If your job is being run through the batch system successfully, you will get notification that PBS has run your job and you will get two files back, stdout and stderr from your job. These are returned to the CWD context of your qsub, unless you specify an alternate $PBS_WRK_DIR or "-o <dir/filename>" option in your PBS script. If your results are not what you expect, please examine the std error file <scriptname>.e<jobid>.

Running Interactively

Interactive Console Shell

The -I option of qsub declares that a job must be run "interactively". The job will be queued and scheduled as any PBS batch job, but when executed, the standard input, output, and error streams of the job are connected through qsub to the terminal session in which qsub is running. To acquire a node in interactive mode, you can construct a trivial PBS script such as the following, which for purposes of this example will be called debug.sh:

#!/bin/sh
#PBS -l walltime=10:00:00

Now submit debug.sh with

qsub -I debug.sh
Once the PBS intereactive job is executed, the terminal session will be logged into one of the compute nodes allocated by PBS (you will have an interactive bash session on the compute node). The executable can then be invoked manually from the command prompt. After you have completed your interactive session, be sure to exit from the shell on the compute node so that the node can be returned to PBS for other jobs. Exiting the shell terminates your interactive PBS job.

Interactive GUI

It is best to avoid the need for a graphical user interface when using PBS interactively. If you must use one, e.g. for developing a Matlab script, it is best to use it on the frontend. Keep in mind that an X server must be installed on your system; the dept. Linux systems already have XFree86 built in, and the Windows systems are deployed with Exceed.
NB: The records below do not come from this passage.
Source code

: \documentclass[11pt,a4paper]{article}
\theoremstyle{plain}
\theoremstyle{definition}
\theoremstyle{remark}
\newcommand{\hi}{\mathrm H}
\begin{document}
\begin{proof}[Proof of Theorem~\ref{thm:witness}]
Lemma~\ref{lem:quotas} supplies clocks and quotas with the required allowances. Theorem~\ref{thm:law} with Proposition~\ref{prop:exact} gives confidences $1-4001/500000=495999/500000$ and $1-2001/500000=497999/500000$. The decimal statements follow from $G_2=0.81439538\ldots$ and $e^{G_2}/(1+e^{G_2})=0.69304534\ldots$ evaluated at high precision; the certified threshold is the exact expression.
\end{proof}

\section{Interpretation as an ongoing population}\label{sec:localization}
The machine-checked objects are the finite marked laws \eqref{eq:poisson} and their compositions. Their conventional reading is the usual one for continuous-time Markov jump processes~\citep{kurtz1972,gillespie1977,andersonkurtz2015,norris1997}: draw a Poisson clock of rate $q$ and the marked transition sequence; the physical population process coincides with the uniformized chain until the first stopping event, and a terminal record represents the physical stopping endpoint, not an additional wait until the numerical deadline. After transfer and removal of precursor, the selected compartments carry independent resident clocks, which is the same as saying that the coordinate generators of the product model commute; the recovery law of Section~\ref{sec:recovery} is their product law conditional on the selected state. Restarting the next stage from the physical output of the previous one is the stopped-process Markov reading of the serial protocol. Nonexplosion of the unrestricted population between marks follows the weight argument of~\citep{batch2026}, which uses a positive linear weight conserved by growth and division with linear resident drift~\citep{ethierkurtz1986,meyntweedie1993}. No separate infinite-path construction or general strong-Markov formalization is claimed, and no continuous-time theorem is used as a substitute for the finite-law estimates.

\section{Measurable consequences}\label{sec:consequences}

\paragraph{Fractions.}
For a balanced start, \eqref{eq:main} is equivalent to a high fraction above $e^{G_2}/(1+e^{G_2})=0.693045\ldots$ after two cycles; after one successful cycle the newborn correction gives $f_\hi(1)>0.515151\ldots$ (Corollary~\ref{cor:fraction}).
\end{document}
If there is an absolute need for using a graphical interface on the compute nodes, a more complex process is required. With eXceed under Windows: open a console window and at the prompt, type

      ipconfig

This will return your IP address. For the purposes of this example, suppose it is 128.143.67.37

Once on the node assigned by PBS, you must set your environment display; type:

      export DISPLAY=cordelia.cs.virginia.edu:0
      or
      export DISPLAY=128.143.67.37:0
depending on whether you know the name or only the IP address of your local machine.

If you use tcsh, type:

      setenv DISPLAY jellybean.itc.virginia.edu:0
and similarly for an IP address. You should now be able to run X applications on the compute node assigned by PBS.


Common Errors

Password-less SSH not properly set up

If your password-free ssh keys are not set up properly, you will get debugging output back which looks like the message below. Please step through the procedures outlined above. Note: if you have old host keys for any of the PBS nodes in your ~<user>/.ssh/known_hosts file, it can cause problems; please be sure to remove all old keys, and append the keys in the download above to your known_hosts file.

"bad UID"

This generally happens when you are not logged into one of the authorized front ends; you must submit your jobs from one of the power nodes. If you are submitting from a power node, then it is likely your job is being scheduled on a compute node which is having authentication problems. Please report this too root@cs.virginia.edu, with the full output of the email you got back from PBS so we can track down the problem node.

"scp: ambiguous target"

If you have spaces in your path you may get this error back from PBS when it tries to write the output of your job back to your home directory. You will get an email indicating that the job executed but that the copy of results was left in the 'undelivered' directory on the compute node; specifically, you will get the message above in the output (an extract is shown below). If this happens, please check your path to be sure there are no white spaces in it! Unlike GUIs, command-line shells (and other binaries) use white spaces as inter-field separators (to separate the ARGV elements), and spaces in the path can confuse them. In general, when working on Unix systems, it's just a bad habit to use spaces; use underscores "_" as non-whitespace placeholders.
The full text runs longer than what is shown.